> TO DO
Restate all of the entries exactly, dropping any pictures they hold.

> GIVEN INFORMATION
-*-*-
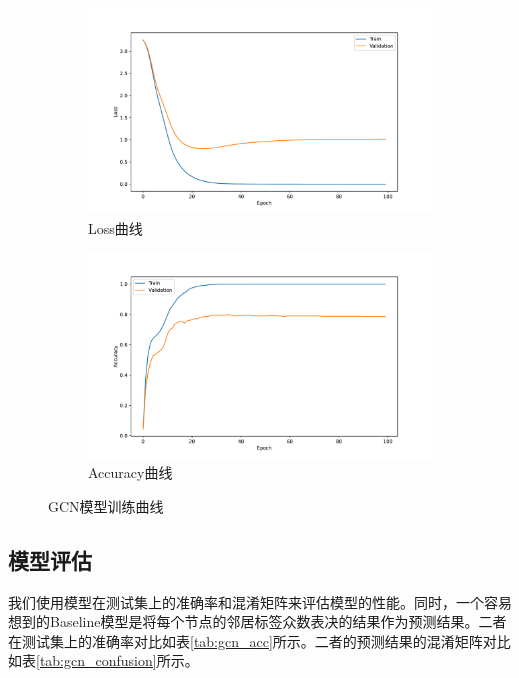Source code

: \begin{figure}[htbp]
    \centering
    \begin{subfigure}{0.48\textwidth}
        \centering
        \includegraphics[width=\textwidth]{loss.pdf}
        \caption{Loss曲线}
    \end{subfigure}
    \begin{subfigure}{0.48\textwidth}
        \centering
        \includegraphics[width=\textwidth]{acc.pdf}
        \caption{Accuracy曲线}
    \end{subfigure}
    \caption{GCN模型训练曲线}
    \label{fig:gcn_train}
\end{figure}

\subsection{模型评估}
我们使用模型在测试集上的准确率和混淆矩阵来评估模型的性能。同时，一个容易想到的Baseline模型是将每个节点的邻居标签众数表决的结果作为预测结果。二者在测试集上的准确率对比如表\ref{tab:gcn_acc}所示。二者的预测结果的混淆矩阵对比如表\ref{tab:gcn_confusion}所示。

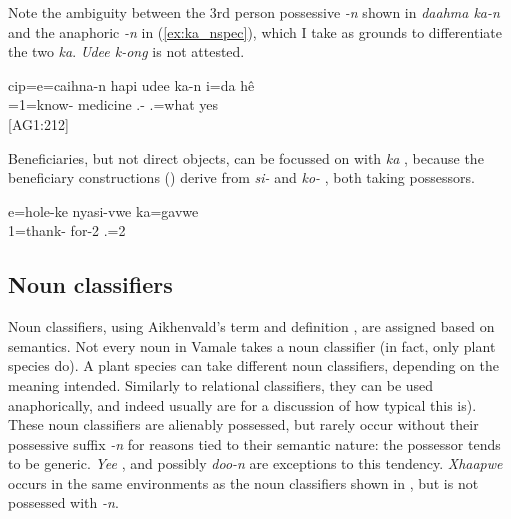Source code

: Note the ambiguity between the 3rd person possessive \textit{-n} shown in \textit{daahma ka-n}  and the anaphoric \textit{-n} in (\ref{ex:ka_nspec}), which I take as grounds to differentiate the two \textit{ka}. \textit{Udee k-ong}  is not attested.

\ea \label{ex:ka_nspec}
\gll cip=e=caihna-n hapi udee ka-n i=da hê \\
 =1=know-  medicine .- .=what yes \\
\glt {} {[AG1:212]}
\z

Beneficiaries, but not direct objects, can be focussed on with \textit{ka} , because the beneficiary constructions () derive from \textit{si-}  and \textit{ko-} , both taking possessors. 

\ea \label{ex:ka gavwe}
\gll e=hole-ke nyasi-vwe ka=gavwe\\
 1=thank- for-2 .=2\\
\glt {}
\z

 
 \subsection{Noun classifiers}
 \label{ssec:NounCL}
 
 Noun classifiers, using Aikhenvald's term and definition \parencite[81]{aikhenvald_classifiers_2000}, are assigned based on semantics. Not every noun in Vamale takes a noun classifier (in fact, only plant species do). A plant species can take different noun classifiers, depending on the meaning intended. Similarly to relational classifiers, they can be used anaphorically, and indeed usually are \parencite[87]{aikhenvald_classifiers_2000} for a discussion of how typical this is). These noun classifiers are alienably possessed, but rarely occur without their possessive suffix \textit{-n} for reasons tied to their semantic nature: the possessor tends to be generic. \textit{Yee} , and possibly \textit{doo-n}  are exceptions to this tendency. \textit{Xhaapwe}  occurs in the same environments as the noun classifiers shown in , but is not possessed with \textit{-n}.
-*-*-
> EXPECTED ANSWER
Source code

: \begin{figure}[htbp]
    \centering
    \begin{subfigure}{0.48\textwidth}
        \centering
        \includegraphics[width=\textwidth]{loss.pdf}
        \caption{Loss曲线}
    \end{subfigure}
    \begin{subfigure}{0.48\textwidth}
        \centering
        \includegraphics[width=\textwidth]{acc.pdf}
        \caption{Accuracy曲线}
    \end{subfigure}
    \caption{GCN模型训练曲线}
    \label{fig:gcn_train}
\end{figure}

\subsection{模型评估}
我们使用模型在测试集上的准确率和混淆矩阵来评估模型的性能。同时，一个容易想到的Baseline模型是将每个节点的邻居标签众数表决的结果作为预测结果。二者在测试集上的准确率对比如表\ref{tab:gcn_acc}所示。二者的预测结果的混淆矩阵对比如表\ref{tab:gcn_confusion}所示。

Source code

: Note the ambiguity between the 3rd person possessive \textit{-n} shown in \textit{daahma ka-n}  and the anaphoric \textit{-n} in (\ref{ex:ka_nspec}), which I take as grounds to differentiate the two \textit{ka}. \textit{Udee k-ong}  is not attested.

\ea \label{ex:ka_nspec}
\gll cip=e=caihna-n hapi udee ka-n i=da hê \\
 =1=know-  medicine .- .=what yes \\
\glt {} {[AG1:212]}
\z

Beneficiaries, but not direct objects, can be focussed on with \textit{ka} , because the beneficiary constructions () derive from \textit{si-}  and \textit{ko-} , both taking possessors. 

\ea \label{ex:ka gavwe}
\gll e=hole-ke nyasi-vwe ka=gavwe\\
 1=thank- for-2 .=2\\
\glt {}
\z

 
 \subsection{Noun classifiers}
 \label{ssec:NounCL}
 
 Noun classifiers, using Aikhenvald's term and definition \parencite[81]{aikhenvald_classifiers_2000}, are assigned based on semantics. Not every noun in Vamale takes a noun classifier (in fact, only plant species do). A plant species can take different noun classifiers, depending on the meaning intended. Similarly to relational classifiers, they can be used anaphorically, and indeed usually are \parencite[87]{aikhenvald_classifiers_2000} for a discussion of how typical this is). These noun classifiers are alienably possessed, but rarely occur without their possessive suffix \textit{-n} for reasons tied to their semantic nature: the possessor tends to be generic. \textit{Yee} , and possibly \textit{doo-n}  are exceptions to this tendency. \textit{Xhaapwe}  occurs in the same environments as the noun classifiers shown in , but is not possessed with \textit{-n}.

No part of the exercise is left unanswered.